To his annoyance, she edged around him, reached into the fridge and pulled out the eggs. “You sit down. I’m happy to scramble some eggs—”
Snatching the carton out of her hands, he pointed her to a chair at the table. “Not this time.” This time? What was up with the implication that they’d have breakfast together again? Where’d that come from? “You sit down. Be a guest.”
“But—”
“Sit.”
She sat. Grudgingly and with a frown, but she put her ass on the stool and kept it there. With a last warning glare, he ran through his inventory again. What could he—
Orange juice! There was orange juice concentrate in the freezer. Pay dirt. Now to find the pitcher ...
The woman, it turned out, could not sit still and shut up. Fidgeting as though she didn’t know what to do with herself, she smoothed her hand over the speckled countertop. “Nice. Granite?”
“Yeah. This little kitchen remodel was one of the last things my mother did.”
Her face fell. “Oh, I’m sorry to hear that. I didn’t know—”
“Oh, she’s not dead. She’s in assisted living.”
“Oh. Good. What about your father?”
“He died a year ago. Just after their forty-fifth anniversary.”
“Forty-five years? That’s wonderful. Were they still speaking to each other?”
That gave him a grin. “Well, there was some bickering. But they were in love with each other until the day he died.”
She withdrew a little. The cooling of her spirit was palpable, as though Jack Frost had poked his head in the room and blasted them with his icy breath. “My parents have been married for thirty years. They don’t have a good marriage. I don’t think they ever did.”
The answer was as plain as the eggs in his hand, but he asked anyway. “Can they help you now?”
“No,” she said flatly.
“But you need—”
“ No.”
That was that, then.
Only that wasn’t that at all. It was another layer to this fascinating woman, another mystery he wanted to solve.
And when the hell had he turned into Columbo?
With nothing else to do, she scanned what she could see of the house, a faint and—he hoped—approving smile on her lips. A framed picture over the table seemed to hold her special interest.
“Houseboat, eh?”
Though he saw the weathered and faded family snapshot every day, he rarely looked at it. Too painful now that he was pretty much all that was left of his little family. There he was, age twelve-ish, sandwiched between his father and mother on the boat’s deck on a perfect summer day, their fishing poles standing next to them, Dexter’s catch, a respectable catfish, dangling from his line.
“Yeah. That boat was my father’s pride and joy. He was a police officer and they saved and saved for that boat. I remember the day we went out on her the first time.” He shrugged away the bitter and tried to focus on the sweet. “She’s mine now.”
“Oh, yeah? What’s her name?”
“Breezin’.”
“Breezin’. I like that.”
Hurtling out of nowhere, slamming into him like a drunken hit-and-run driver, came the image of her on the boat with him ... another perfect summer’s day ... laughter ... sunshine ... paradise.

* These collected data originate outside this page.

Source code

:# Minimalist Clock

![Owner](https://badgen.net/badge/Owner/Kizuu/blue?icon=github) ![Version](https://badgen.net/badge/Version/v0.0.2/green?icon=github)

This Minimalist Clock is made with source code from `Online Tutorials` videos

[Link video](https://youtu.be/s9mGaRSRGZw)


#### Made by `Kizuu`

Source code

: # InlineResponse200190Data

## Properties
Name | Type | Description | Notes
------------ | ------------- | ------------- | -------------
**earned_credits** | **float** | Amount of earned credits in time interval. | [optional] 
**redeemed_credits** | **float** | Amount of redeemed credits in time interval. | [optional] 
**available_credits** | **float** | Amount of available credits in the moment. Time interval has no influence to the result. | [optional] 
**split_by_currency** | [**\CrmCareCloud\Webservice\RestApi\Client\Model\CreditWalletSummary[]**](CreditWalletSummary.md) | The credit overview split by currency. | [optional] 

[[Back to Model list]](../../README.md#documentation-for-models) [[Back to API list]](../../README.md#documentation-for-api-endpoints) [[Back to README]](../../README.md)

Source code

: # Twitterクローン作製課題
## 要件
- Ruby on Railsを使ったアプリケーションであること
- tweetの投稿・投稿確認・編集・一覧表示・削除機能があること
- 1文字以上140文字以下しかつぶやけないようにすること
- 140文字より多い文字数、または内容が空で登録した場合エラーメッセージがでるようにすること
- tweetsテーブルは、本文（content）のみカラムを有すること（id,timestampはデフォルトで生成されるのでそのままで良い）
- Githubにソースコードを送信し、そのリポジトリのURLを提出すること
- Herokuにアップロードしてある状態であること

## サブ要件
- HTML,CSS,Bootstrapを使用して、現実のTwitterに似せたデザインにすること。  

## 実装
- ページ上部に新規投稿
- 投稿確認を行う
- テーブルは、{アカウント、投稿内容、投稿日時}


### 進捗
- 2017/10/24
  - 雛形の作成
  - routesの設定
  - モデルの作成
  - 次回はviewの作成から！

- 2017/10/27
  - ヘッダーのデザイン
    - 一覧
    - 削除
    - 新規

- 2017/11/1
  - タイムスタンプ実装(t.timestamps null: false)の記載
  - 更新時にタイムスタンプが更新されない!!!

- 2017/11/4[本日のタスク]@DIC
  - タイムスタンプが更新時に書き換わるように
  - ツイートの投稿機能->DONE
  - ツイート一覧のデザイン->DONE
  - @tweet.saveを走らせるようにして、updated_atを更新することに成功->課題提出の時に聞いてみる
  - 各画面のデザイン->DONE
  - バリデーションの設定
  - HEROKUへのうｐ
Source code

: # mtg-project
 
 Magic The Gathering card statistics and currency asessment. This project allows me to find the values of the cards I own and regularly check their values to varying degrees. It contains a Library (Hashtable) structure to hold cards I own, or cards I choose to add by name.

The image (Want? Craving? Need?) didn’t help his equilibrium.
Focus on the eggs, idiot.
She stared at the picture for another minute, and then her smile was swallowed up by a massive yawn. Exhaustion seemed to be claiming her. Resting her elbows on the counter, she ran her unbandaged fingertips over her face and then jerked her head up with surprise. “Where the hell are my eyebrows?” she demanded.
He’d been cracking the eggs into a bowl, but now he paused to shoot her a wry grin. “You singed them off during your misguided attempt to run into the burning house.”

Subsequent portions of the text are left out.